Message Queues & Event Streaming | System Design Fundamentals

Our coffee shop grown well. Now we have a problem. When a customer places an order, we need to do several things such as process the payment, update the inventory, send a confirmation email, notify the kitchen and update the loyalty points. If we do all of this before telling the customer Order received!, they're standing there for 10 seconds staring at a loading bar which is a bad user experience.

Worse thing is even if one of the things goes wrong, the order fails. For example, if the email service is down, the order fails.

What we need is a way to say Order received! and tell the customer that we'll handle the rest in the background. The customer gets instant feedback. The other tasks happen asynchronously.

This is where message queues and event streaming comes into the play. They decouple services so they don't have to wait for each other.

What You Will Learn

Why synchronous communication creates fragile systems
Message queues: the postal service of software
Event streaming: the newspaper model
When to use queues vs streams
Popular tools: RabbitMQ, SQS, Kafka
Patterns for reliable message processing
Common pitfalls and how to avoid them

The Problem with Synchronous Communication

The Chain of Dependency

In a synchronous system, services call each other directly and wait for responses:

Total time: Sum of all service response times.

If Email Service is slow: Everything waits.

If Email Service is down: The entire order fails.

This is like a relay race where every runner must hand off perfectly. One stumble and the whole team loses.

The Pizza Shop Analogy

Imagine you are ordering a pizza by phone. Here is how the synchronous looks like:

You call and say I want a pepperoni pizza
The cashier says Hold on and walks to the kitchen
The cashier waits while the chef makes the pizza
The cashier waits while the delivery driver delivers it
After you receive the pizza, the cashier says "Okay, your pizza has been delivered. That'll be 50 bucks."

You've been on hold for 45 minutes. Sounds ridiculous, right?

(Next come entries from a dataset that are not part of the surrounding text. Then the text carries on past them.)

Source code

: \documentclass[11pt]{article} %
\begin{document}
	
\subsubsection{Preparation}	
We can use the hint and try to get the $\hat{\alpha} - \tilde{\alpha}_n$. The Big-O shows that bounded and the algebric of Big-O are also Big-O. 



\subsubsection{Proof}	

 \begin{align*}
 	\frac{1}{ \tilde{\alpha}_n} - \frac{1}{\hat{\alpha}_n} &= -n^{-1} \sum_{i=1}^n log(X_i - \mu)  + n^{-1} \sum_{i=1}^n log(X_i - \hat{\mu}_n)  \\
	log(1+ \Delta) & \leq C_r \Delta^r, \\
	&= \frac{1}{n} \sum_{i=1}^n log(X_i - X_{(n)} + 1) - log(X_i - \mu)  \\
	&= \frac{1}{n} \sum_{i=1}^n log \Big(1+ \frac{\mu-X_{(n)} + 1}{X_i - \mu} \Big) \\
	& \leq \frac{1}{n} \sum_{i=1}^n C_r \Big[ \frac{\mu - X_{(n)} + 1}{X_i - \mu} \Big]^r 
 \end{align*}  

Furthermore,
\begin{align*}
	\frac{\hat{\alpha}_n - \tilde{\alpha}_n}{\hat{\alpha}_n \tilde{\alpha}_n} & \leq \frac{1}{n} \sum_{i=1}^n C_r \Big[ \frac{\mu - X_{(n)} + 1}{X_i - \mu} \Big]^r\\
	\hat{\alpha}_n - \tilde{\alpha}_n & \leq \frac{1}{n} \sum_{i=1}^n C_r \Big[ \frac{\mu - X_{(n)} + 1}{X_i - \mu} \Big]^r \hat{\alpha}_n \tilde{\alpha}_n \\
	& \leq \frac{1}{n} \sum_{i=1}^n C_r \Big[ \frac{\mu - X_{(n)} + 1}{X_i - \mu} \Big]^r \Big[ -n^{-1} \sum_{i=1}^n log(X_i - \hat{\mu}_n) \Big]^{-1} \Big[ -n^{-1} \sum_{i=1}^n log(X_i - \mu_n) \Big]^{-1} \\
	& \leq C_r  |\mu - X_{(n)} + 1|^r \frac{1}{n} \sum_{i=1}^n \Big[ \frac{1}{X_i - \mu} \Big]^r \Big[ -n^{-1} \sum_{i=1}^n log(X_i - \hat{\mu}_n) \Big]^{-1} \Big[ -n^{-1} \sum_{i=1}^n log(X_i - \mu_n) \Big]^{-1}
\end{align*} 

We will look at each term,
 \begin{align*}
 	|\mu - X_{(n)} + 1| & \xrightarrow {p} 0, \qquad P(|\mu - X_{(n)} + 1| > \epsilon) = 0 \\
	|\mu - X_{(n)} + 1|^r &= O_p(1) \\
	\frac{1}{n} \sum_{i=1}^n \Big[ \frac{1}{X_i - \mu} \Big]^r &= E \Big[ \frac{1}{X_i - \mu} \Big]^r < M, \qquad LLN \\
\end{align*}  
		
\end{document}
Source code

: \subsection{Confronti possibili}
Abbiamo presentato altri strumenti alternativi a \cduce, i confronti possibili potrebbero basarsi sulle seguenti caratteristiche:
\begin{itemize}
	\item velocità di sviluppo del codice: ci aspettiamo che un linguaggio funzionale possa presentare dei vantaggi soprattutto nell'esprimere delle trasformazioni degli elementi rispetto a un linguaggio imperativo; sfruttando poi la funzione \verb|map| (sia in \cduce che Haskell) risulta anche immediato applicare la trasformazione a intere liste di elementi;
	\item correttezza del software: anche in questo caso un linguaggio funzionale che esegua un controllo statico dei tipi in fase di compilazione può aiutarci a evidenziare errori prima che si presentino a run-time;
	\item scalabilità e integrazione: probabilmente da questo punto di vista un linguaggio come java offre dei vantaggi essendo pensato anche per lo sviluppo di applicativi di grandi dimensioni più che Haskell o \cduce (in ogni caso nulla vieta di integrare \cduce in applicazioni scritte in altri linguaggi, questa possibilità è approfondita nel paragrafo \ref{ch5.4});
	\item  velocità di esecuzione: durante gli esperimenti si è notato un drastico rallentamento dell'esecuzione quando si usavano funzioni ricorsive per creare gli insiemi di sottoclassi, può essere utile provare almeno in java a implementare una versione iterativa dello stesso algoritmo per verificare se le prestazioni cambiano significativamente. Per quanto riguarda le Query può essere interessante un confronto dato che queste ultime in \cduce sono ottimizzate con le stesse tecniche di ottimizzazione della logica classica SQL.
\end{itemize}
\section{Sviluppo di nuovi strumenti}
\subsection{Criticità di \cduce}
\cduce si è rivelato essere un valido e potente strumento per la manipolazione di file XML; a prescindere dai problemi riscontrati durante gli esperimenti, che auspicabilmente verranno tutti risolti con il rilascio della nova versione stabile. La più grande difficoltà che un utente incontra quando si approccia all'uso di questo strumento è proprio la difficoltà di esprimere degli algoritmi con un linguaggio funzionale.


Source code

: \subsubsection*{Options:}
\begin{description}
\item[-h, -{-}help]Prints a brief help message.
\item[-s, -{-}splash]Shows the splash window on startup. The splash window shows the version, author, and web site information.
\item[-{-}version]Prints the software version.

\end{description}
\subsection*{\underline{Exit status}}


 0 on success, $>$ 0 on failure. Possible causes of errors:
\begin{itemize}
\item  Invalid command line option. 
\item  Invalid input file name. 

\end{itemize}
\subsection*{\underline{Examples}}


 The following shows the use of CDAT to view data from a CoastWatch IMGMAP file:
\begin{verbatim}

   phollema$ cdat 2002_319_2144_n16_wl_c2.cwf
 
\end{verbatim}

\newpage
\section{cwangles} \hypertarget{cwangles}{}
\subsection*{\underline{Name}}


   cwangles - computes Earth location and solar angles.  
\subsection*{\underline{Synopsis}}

But this doesn't happen in real world. It looks something like this:

You call and say "I want a pepperoni pizza"
Cashier: "Got it! Order #47. It'll be there in 30 minutes." (hangs up)
Cashier writes the order on a ticket and puts it in the queue
Kitchen picks up the ticket when ready
Driver picks up pizza when it's done

The cashier is free to take more orders. The kitchen works at its own pace. The driver doesn't need to know who ordered what. That ticket is a message queue.

Message Queues:

How It Works

Producer sends a message to the queue
Queue stores the message until someone retrieves it
Consumer pulls messages and processes them

The producer and consumer don't need to be running at the same time. They don't even need to know about each other.

Message Queue Properties

Persistence: Messages survive queue restarts. If the server reboots, your messages aren't lost.

Acknowledgment: Consumers confirm when they've processed a message. If a consumer crashes mid-processing, the message goes back to the queue.

Ordering: Messages are typically processed in order (FIFO), though this varies by implementation.

At-least-once delivery: The queue guarantees the message will be delivered at least once. Your consumer might see duplicates.

Event Streaming:

Event streaming is different from message queues. Think of it like a newspaper vs mail.

Message Queue (Mail):

Addressed to a specific recipient
Once received, it's gone
Recipient must be known upfront

Event Stream (Newspaper):

Published for anyone interested
Stays available for a period
New subscribers can read past issues

How It Works

Key differences:

Multiple consumers can read the same event
Events are retained for a configurable time (hours, days, weeks)
Consumers track their position in the stream
New consumers can start from the beginning or any point

Coffee Shop Example: Events

When an order is placed, we publish an OrderCreated event:

json
{
  "eventType": "OrderCreated",
  "timestamp": "2024-03-15T10:30:00Z",
  "data": {
    "orderId": "order-123",
    "customerId": "cust-456",
    "items": [{"name": "Latte", "price": 4.50}],
    "total": 4.50
  }
}

Multiple services subscribe to this event:

Payment Service: Charges the customer
Inventory Service: Decrements stock
Analytics Service: Updates dashboards
Loyalty Service: Awards points
Kitchen Display: Shows the order

Each service processes the event independently. If we add a new Marketing Service next month, it can subscribe and even replay past events to catch up.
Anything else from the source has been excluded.